**EXERCISE DETAILS:**
The material below contains a line with "plenty or little." and a line with "Timothy 6:6-8 NLT)*". Copy exactly those two lines and all lines between them.

START MATERIAL FOR THE TASK

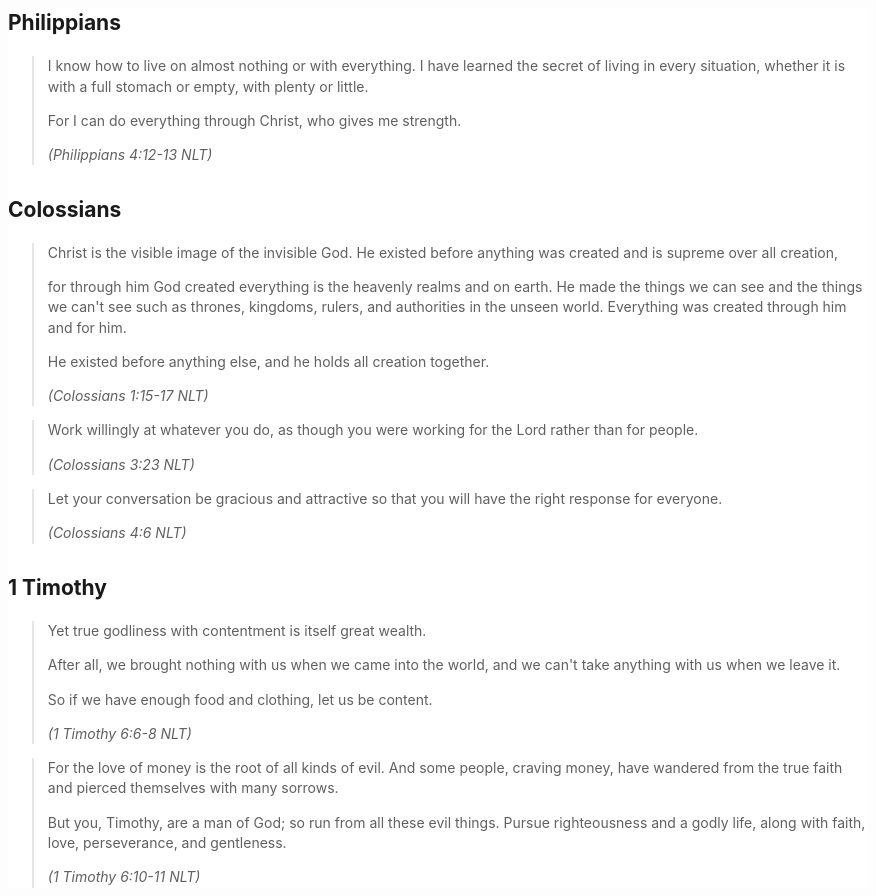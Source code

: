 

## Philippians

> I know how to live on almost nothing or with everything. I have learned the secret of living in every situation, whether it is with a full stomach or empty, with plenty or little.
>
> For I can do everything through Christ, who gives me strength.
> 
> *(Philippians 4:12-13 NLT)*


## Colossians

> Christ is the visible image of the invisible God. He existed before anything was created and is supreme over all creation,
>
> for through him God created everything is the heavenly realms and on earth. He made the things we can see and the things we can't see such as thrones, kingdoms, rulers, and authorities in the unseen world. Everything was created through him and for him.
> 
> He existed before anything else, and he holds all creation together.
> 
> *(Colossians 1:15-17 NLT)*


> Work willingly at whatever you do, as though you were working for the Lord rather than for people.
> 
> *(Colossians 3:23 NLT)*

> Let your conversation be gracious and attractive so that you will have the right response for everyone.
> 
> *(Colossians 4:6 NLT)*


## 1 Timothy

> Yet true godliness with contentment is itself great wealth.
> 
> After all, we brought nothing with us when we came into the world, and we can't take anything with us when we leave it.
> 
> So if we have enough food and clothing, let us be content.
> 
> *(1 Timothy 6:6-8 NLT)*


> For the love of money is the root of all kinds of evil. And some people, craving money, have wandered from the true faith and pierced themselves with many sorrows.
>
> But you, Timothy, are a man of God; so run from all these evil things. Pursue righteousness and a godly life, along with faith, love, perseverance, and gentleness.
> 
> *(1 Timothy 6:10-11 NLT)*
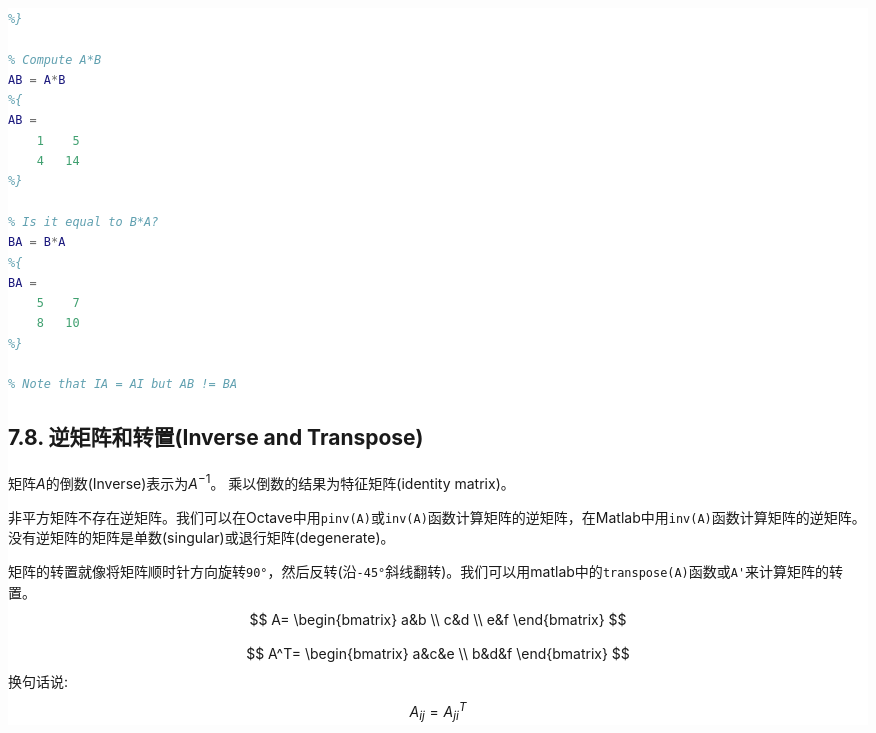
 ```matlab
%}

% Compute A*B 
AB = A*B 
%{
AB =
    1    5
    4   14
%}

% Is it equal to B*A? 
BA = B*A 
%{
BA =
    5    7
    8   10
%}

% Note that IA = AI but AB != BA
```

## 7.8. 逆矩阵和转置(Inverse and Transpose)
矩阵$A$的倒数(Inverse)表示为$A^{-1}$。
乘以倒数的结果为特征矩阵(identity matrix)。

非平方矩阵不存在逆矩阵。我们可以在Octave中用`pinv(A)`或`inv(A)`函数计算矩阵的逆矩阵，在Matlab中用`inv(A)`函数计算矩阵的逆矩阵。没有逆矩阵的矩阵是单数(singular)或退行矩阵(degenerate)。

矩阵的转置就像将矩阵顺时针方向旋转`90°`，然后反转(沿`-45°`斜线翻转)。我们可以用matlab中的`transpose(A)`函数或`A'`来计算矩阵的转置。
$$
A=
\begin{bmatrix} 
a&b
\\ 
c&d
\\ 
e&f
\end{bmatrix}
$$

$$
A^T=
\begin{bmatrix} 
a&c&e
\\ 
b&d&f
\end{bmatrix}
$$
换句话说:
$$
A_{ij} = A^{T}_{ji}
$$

END MATERIAL FOR THE TASK
START MATERIAL FOR THE TASK

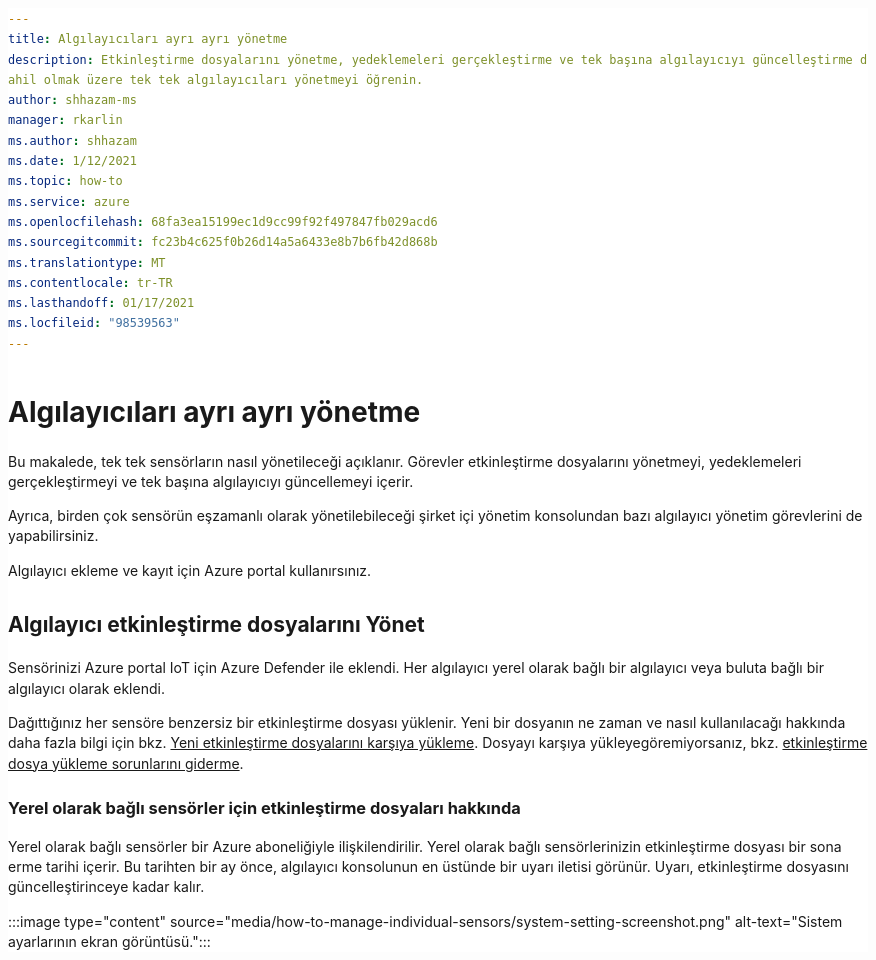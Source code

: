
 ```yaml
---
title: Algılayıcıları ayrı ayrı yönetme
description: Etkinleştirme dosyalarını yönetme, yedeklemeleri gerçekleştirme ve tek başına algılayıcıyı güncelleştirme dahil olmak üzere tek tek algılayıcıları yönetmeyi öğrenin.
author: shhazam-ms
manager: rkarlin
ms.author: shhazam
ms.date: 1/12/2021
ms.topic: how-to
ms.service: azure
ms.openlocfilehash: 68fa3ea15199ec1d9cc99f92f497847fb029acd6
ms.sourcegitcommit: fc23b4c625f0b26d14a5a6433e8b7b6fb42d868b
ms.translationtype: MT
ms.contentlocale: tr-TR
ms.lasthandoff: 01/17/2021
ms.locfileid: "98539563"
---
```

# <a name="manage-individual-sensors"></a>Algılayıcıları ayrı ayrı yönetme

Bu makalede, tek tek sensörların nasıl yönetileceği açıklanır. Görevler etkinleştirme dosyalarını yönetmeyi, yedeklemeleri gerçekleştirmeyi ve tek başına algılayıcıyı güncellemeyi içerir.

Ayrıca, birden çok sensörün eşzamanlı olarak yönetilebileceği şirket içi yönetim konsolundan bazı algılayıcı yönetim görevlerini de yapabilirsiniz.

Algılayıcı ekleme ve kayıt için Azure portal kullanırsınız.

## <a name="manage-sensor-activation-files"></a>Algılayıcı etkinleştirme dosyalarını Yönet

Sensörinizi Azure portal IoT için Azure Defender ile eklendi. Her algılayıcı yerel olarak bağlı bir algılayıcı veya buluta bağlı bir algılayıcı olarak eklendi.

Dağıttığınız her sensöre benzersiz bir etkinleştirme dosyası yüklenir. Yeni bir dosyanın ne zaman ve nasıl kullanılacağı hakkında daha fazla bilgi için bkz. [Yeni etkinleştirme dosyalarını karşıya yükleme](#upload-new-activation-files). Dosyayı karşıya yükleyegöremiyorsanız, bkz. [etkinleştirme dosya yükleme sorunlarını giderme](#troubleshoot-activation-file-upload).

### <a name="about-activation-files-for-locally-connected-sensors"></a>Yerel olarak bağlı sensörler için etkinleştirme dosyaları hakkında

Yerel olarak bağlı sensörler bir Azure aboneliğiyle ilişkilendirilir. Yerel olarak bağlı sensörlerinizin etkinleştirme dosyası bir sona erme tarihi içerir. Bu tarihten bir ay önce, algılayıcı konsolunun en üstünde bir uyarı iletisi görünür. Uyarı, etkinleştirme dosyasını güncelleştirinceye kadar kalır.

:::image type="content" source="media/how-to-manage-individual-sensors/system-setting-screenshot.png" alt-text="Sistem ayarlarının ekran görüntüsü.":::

END MATERIAL FOR THE TASK

**ANSWER TO THE EXERCISE:**
> I know how to live on almost nothing or with everything. I have learned the secret of living in every situation, whether it is with a full stomach or empty, with plenty or little.
>
> For I can do everything through Christ, who gives me strength.
> 
> *(Philippians 4:12-13 NLT)*


## Colossians

> Christ is the visible image of the invisible God. He existed before anything was created and is supreme over all creation,
>
> for through him God created everything is the heavenly realms and on earth. He made the things we can see and the things we can't see such as thrones, kingdoms, rulers, and authorities in the unseen world. Everything was created through him and for him.
> 
> He existed before anything else, and he holds all creation together.
> 
> *(Colossians 1:15-17 NLT)*


> Work willingly at whatever you do, as though you were working for the Lord rather than for people.
> 
> *(Colossians 3:23 NLT)*

> Let your conversation be gracious and attractive so that you will have the right response for everyone.
> 
> *(Colossians 4:6 NLT)*


## 1 Timothy

> Yet true godliness with contentment is itself great wealth.
> 
> After all, we brought nothing with us when we came into the world, and we can't take anything with us when we leave it.
> 
> So if we have enough food and clothing, let us be content.
> 
> *(1 Timothy 6:6-8 NLT)*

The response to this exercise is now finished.